As a certified and accredited testing center for non-destructive material testing, we support you in this task: With PROline testing systems developed for the inspection of pressure vessels or nondestructive testing services. Thus, we offer our customers single and serial testing of pressure vessels and cylinders in our test center in Burgwedel or at your site.

Inspection before commissioning

Ultrasonic testing of pressure vessels and thus also pressure gas cylinders is standardized by ISO 18119 (05-18) “Gas cylinders – Seamless steel and seamless aluminum-alloy gas cylinders and tubes”.  These are seamless steel cylinders or aluminum alloy cylinders.

Manufacturers of pressure vessels and gas pressure cylinders must already perform ultrasonic testing during production. For example, automated ultrasonic testing can be integrated as a fixed part of the production chain. In this way, a 100% inspection is realized in a cost-efficient and timed process. In particular, the volume of the cylinder shell and the wall thicknesses at critical points are inspected ultrasonically.

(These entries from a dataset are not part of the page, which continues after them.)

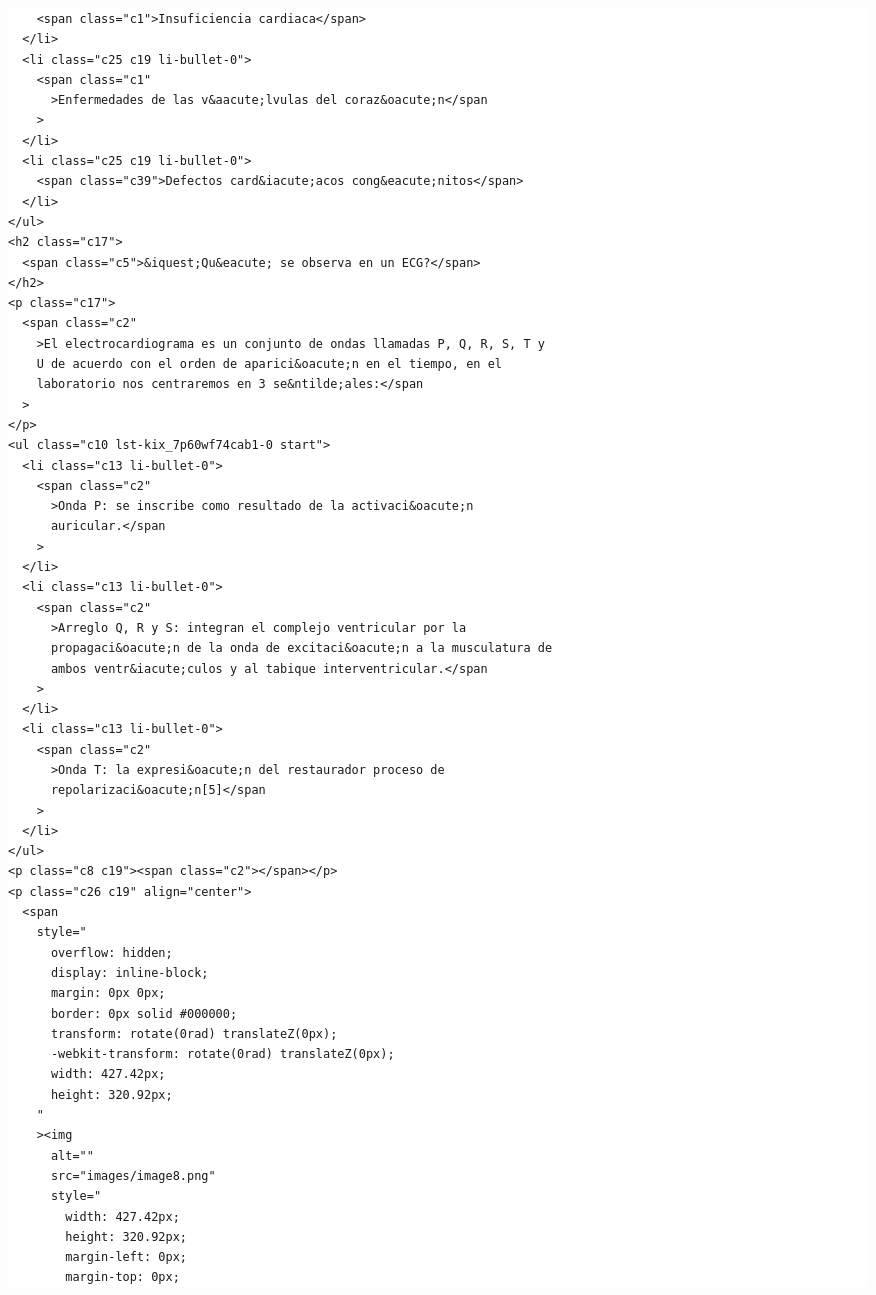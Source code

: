         <span class="c1">Insuficiencia cardiaca</span>
      </li>
      <li class="c25 c19 li-bullet-0">
        <span class="c1"
          >Enfermedades de las v&aacute;lvulas del coraz&oacute;n</span
        >
      </li>
      <li class="c25 c19 li-bullet-0">
        <span class="c39">Defectos card&iacute;acos cong&eacute;nitos</span>
      </li>
    </ul>
    <h2 class="c17">
      <span class="c5">&iquest;Qu&eacute; se observa en un ECG?</span>
    </h2>
    <p class="c17">
      <span class="c2"
        >El electrocardiograma es un conjunto de ondas llamadas P, Q, R, S, T y
        U de acuerdo con el orden de aparici&oacute;n en el tiempo, en el
        laboratorio nos centraremos en 3 se&ntilde;ales:</span
      >
    </p>
    <ul class="c10 lst-kix_7p60wf74cab1-0 start">
      <li class="c13 li-bullet-0">
        <span class="c2"
          >Onda P: se inscribe como resultado de la activaci&oacute;n
          auricular.</span
        >
      </li>
      <li class="c13 li-bullet-0">
        <span class="c2"
          >Arreglo Q, R y S: integran el complejo ventricular por la
          propagaci&oacute;n de la onda de excitaci&oacute;n a la musculatura de
          ambos ventr&iacute;culos y al tabique interventricular.</span
        >
      </li>
      <li class="c13 li-bullet-0">
        <span class="c2"
          >Onda T: la expresi&oacute;n del restaurador proceso de
          repolarizaci&oacute;n[5]</span
        >
      </li>
    </ul>
    <p class="c8 c19"><span class="c2"></span></p>
    <p class="c26 c19" align="center">
      <span
        style="
          overflow: hidden;
          display: inline-block;
          margin: 0px 0px;
          border: 0px solid #000000;
          transform: rotate(0rad) translateZ(0px);
          -webkit-transform: rotate(0rad) translateZ(0px);
          width: 427.42px;
          height: 320.92px;
        "
        ><img
          alt=""
          src="images/image8.png"
          style="
            width: 427.42px;
            height: 320.92px;
            margin-left: 0px;
            margin-top: 0px;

Operators of gas pressure vessels (e.g. CO2 gas pressure cylinders of water bubblers) must periodically inspect the gas pressure cylinders or pressure vessels to maintain product safety.  As an alternative to the pressure test, hydraulic test or visual inspection of the interior of the gas pressure cylinders, the components are automatically inspected using ultrasound. The cylinders are inspected vertically and at 3 angles (tangential and axial) for volume defects, primarily cracks. At the same time, a wall thickness measurement is also performed with ultrasound to ensure a minimum wall thickness of the shell and the bottom of the gas pressure cylinder.

Recurring inspection

Most gas pressure cylinders, such as CO2 gas pressure cylinders of water bubblers, are intended for reuse as reusable cylinders. At a time interval specified by the standard, usually every 10 years, these must be inspected for flawlessness using various methods.  Ultrasonic testing is often used as an alternative to pressure testing, hydraulic volume testing or visual internal inspection. The main focus is on the inspection for cracks and minimum residual wall thickness.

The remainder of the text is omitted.